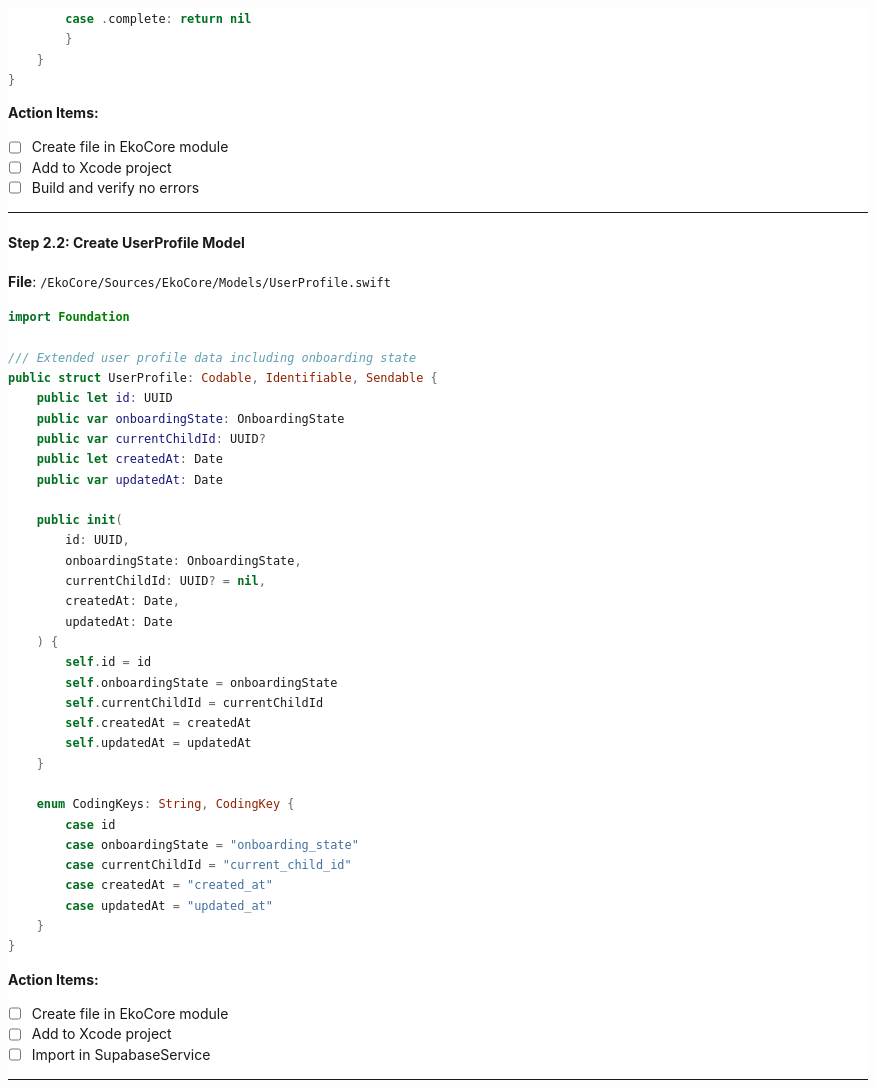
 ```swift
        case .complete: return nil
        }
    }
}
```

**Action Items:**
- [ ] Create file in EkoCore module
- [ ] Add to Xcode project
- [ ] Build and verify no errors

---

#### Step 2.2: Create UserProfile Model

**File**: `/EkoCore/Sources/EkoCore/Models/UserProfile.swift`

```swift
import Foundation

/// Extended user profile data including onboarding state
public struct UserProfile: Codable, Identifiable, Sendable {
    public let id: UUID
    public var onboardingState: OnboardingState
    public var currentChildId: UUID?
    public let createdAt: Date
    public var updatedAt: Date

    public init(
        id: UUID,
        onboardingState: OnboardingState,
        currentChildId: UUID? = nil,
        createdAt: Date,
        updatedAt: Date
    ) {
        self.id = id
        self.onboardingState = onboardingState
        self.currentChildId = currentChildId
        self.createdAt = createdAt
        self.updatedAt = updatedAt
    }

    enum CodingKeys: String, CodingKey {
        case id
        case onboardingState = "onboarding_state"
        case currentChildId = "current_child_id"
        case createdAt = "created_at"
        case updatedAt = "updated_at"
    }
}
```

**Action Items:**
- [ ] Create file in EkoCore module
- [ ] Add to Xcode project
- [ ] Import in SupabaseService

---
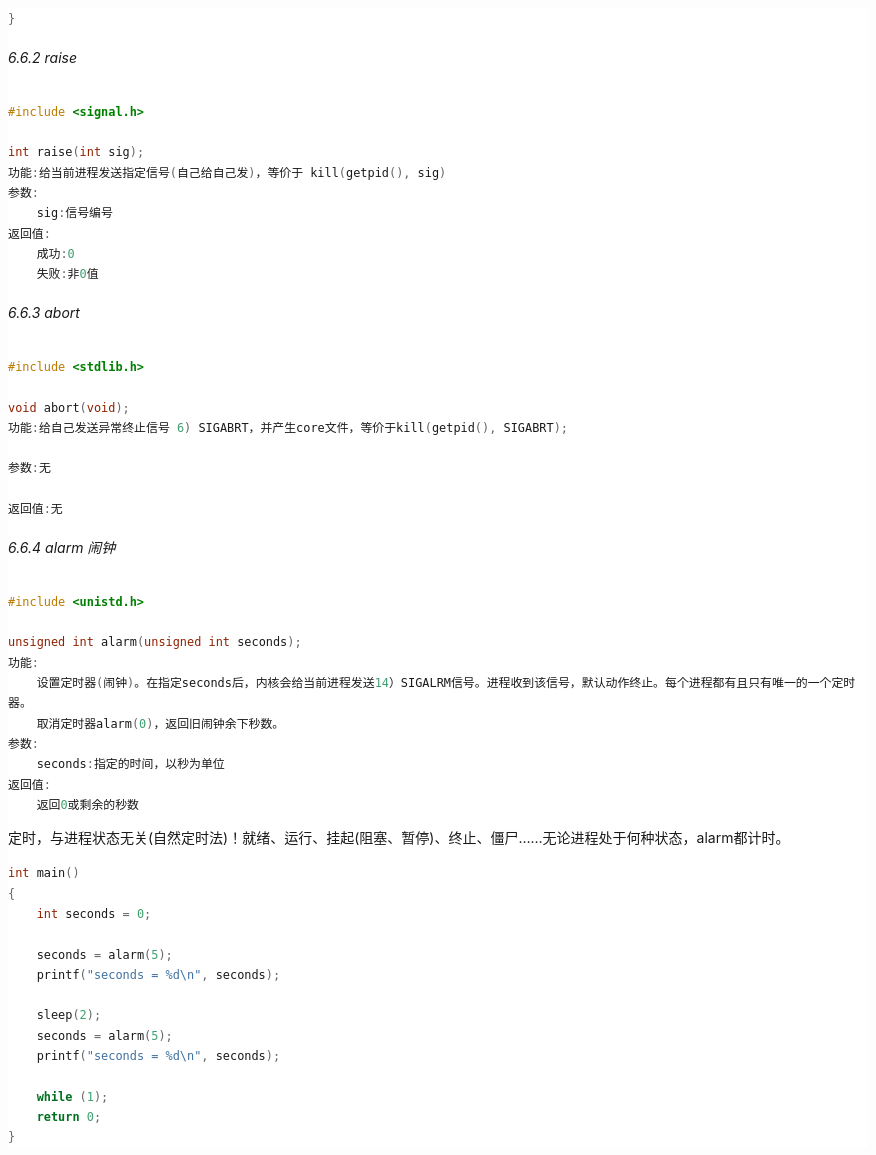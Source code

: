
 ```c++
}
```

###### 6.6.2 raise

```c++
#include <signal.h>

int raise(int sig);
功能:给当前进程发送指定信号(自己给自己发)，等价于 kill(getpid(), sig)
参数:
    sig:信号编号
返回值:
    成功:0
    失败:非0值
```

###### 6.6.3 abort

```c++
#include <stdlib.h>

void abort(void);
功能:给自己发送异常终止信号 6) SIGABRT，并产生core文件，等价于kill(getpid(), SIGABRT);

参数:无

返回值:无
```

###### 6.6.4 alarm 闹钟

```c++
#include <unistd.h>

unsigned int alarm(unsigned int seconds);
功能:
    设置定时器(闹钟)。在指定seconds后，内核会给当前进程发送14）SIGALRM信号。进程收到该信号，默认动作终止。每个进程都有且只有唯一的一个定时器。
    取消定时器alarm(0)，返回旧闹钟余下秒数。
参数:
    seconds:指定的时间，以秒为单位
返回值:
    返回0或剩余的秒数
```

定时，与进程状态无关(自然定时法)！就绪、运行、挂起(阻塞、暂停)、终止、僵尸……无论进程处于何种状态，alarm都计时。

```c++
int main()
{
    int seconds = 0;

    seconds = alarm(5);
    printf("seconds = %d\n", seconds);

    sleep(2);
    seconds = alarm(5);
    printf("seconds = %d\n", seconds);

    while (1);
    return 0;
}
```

______

WHAT TO DO — Leave the pictures aside and give the records above back word for word.

RESPONSE AREA —
 ```swift
        case .complete: return nil
        }
    }
}
```

**Action Items:**
- [ ] Create file in EkoCore module
- [ ] Add to Xcode project
- [ ] Build and verify no errors

---

#### Step 2.2: Create UserProfile Model

**File**: `/EkoCore/Sources/EkoCore/Models/UserProfile.swift`

```swift
import Foundation

/// Extended user profile data including onboarding state
public struct UserProfile: Codable, Identifiable, Sendable {
    public let id: UUID
    public var onboardingState: OnboardingState
    public var currentChildId: UUID?
    public let createdAt: Date
    public var updatedAt: Date

    public init(
        id: UUID,
        onboardingState: OnboardingState,
        currentChildId: UUID? = nil,
        createdAt: Date,
        updatedAt: Date
    ) {
        self.id = id
        self.onboardingState = onboardingState
        self.currentChildId = currentChildId
        self.createdAt = createdAt
        self.updatedAt = updatedAt
    }

    enum CodingKeys: String, CodingKey {
        case id
        case onboardingState = "onboarding_state"
        case currentChildId = "current_child_id"
        case createdAt = "created_at"
        case updatedAt = "updated_at"
    }
}
```

**Action Items:**
- [ ] Create file in EkoCore module
- [ ] Add to Xcode project
- [ ] Import in SupabaseService

---
Source code

:
 ```c++
}
```

###### 6.6.2 raise

```c++
#include <signal.h>

int raise(int sig);
功能:给当前进程发送指定信号(自己给自己发)，等价于 kill(getpid(), sig)
参数:
    sig:信号编号
返回值:
    成功:0
    失败:非0值
```

###### 6.6.3 abort

```c++
#include <stdlib.h>

void abort(void);
功能:给自己发送异常终止信号 6) SIGABRT，并产生core文件，等价于kill(getpid(), SIGABRT);

参数:无

返回值:无
```

###### 6.6.4 alarm 闹钟

```c++
#include <unistd.h>

unsigned int alarm(unsigned int seconds);
功能:
    设置定时器(闹钟)。在指定seconds后，内核会给当前进程发送14）SIGALRM信号。进程收到该信号，默认动作终止。每个进程都有且只有唯一的一个定时器。
    取消定时器alarm(0)，返回旧闹钟余下秒数。
参数:
    seconds:指定的时间，以秒为单位
返回值:
    返回0或剩余的秒数
```

定时，与进程状态无关(自然定时法)！就绪、运行、挂起(阻塞、暂停)、终止、僵尸……无论进程处于何种状态，alarm都计时。

```c++
int main()
{
    int seconds = 0;

    seconds = alarm(5);
    printf("seconds = %d\n", seconds);

    sleep(2);
    seconds = alarm(5);
    printf("seconds = %d\n", seconds);

    while (1);
    return 0;
}
```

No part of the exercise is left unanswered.